Handler also enlisted Dichter’s help in exploring attitudes towards Barbie. After interviewing 191 girls and 45 mothers, he suggested enlarging the doll’s breasts but also downplaying her “sexual overtones” to appeal to mothers, per Gerber.
At the 1959 Toy Fair in New York, where Barbie and her “voluptuous figure” were unveiled to the world, buyers were put off by Barbie’s breasts, Handler wrote. Demand for the doll didn’t pick up until later that summer.
“Barbie always followed the trends, she didn’t create them,” Handler wrote in her autobiography. “And her ‘figure’ typified what the feminine ideal was in the late 1950s. Even back then, however, we were getting criticism about Barbie’s big boobs.”
“But Ruth was not political or prone to dwell on the root of cultural standards,” Gerber wrote. “If girls were being told they should wish they were busty blonds, Mattel would profit from that message.”
“Ruth had no interest, time, or patience for debates over the political or social impact of products,” Gerber continued. “She had hired Ernest Dichter to tell her how to sell the most Barbie dolls, not how to make the doll a proxy for an emerging feminist version of women.”
“Perhaps Ken’s anatomy would not have been such an important consideration had it not been for the fact that Barbie’s breasts were so fundamental to her appeal,” Schneider wrote.
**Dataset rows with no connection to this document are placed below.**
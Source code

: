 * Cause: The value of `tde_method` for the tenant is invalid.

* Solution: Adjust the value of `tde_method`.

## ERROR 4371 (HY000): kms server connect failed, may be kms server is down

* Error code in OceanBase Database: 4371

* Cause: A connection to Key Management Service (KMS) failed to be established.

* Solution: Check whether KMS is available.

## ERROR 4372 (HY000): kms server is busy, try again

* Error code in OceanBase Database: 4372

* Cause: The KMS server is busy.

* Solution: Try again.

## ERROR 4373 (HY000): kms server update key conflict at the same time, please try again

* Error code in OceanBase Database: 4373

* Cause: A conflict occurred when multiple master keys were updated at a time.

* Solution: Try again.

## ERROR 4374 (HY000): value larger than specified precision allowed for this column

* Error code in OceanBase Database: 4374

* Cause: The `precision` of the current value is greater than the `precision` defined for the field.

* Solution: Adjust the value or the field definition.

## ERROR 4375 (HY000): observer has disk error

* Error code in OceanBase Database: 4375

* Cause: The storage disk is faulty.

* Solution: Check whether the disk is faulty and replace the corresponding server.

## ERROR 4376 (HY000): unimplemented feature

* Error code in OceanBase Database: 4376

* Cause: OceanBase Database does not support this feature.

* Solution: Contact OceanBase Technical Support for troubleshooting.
“Barbie’s prominent breasts are still the lightning rod for controversy; the quandary over Ken was what Mattel gingerly referred to as the ‘bulge’ or ‘bump,'” sociologist Steven Dubin wrote in “The Barbie Chronicles” in 1999.
Over the decades, Barbie’s figure has been the subject of countless debates, with critics arguing that she creates unrealistic beauty standards that could harm the dolls’ young owners. Mattel has launched a range of diverse dolls, including some with wheelchairs, with vitiligo, and in a number of different body shapes.